The optimal solution leverages sorting but focuses on calculating the mean directly after determining the indices of the elements to remove. This avoids unnecessary storage and calculations.

⚙️

Algorithm

4 steps

1Step 1: Sort the array.
2Step 2: Calculate the number of elements to remove (5% of the length of the array).
3Step 3: Calculate the sum of the remaining elements directly using a loop.
4Step 4: Calculate the mean using the sum and the count of remaining elements.

solution.py11 lines

1# Full working Python code
2
3def mean_after_removal(arr):
4    arr.sort()
5    n = len(arr)
6    remove_count = n // 20  # 5% of the array
7    total_sum = sum(arr[remove_count:n-remove_count])
8    return total_sum / (n - 2 * remove_count)
9
10# Example usage
11print(mean_after_removal([1,2,2,2,2,2,2,2,2,2,2,2,2,2,2,2,2,2,2,3]))

ℹ

Complexity note: The time complexity remains O(n log n) due to sorting, but we optimize the calculation of the mean by summing directly during the loop.

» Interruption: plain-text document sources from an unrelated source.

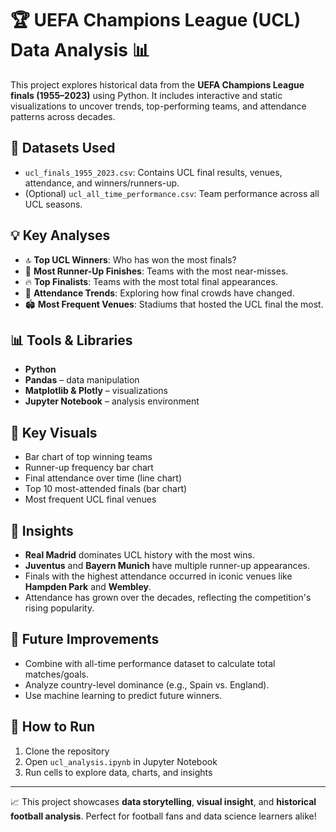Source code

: # 🏆 UEFA Champions League (UCL) Data Analysis 📊

This project explores historical data from the **UEFA Champions League finals (1955–2023)** using Python. It includes interactive and static visualizations to uncover trends, top-performing teams, and attendance patterns across decades.

## 📁 Datasets Used
- `ucl_finals_1955_2023.csv`: Contains UCL final results, venues, attendance, and winners/runners-up.
- (Optional) `ucl_all_time_performance.csv`: Team performance across all UCL seasons.

## 💡 Key Analyses
- 🔝 **Top UCL Winners**: Who has won the most finals?
- 🥈 **Most Runner-Up Finishes**: Teams with the most near-misses.
- 🔥 **Top Finalists**: Teams with the most total final appearances.
- 👥 **Attendance Trends**: Exploring how final crowds have changed.
- 🏟️ **Most Frequent Venues**: Stadiums that hosted the UCL final the most.

## 📊 Tools & Libraries
- **Python**
- **Pandas** – data manipulation
- **Matplotlib & Plotly** – visualizations
- **Jupyter Notebook** – analysis environment

## 📌 Key Visuals
- Bar chart of top winning teams
- Runner-up frequency bar chart
- Final attendance over time (line chart)
- Top 10 most-attended finals (bar chart)
- Most frequent UCL final venues

## 📝 Insights
- **Real Madrid** dominates UCL history with the most wins.
- **Juventus** and **Bayern Munich** have multiple runner-up appearances.
- Finals with the highest attendance occurred in iconic venues like **Hampden Park** and **Wembley**.
- Attendance has grown over the decades, reflecting the competition's rising popularity.

## 🔄 Future Improvements
- Combine with all-time performance dataset to calculate total matches/goals.
- Analyze country-level dominance (e.g., Spain vs. England).
- Use machine learning to predict future winners.

## 📌 How to Run
1. Clone the repository
2. Open `ucl_analysis.ipynb` in Jupyter Notebook
3. Run cells to explore data, charts, and insights

---

📈 This project showcases **data storytelling**, **visual insight**, and **historical football analysis**. Perfect for football fans and data science learners alike!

The space complexity is O(1) as we are not using extra space proportional to input size.

1Sorting is essential to identify the smallest and largest elements.
2Removing a fixed percentage of elements simplifies the calculation of the mean.

Solutions and explanations are original Tejav content. Problem titles © LeetCode — use the LeetCode button above for the full problem statement.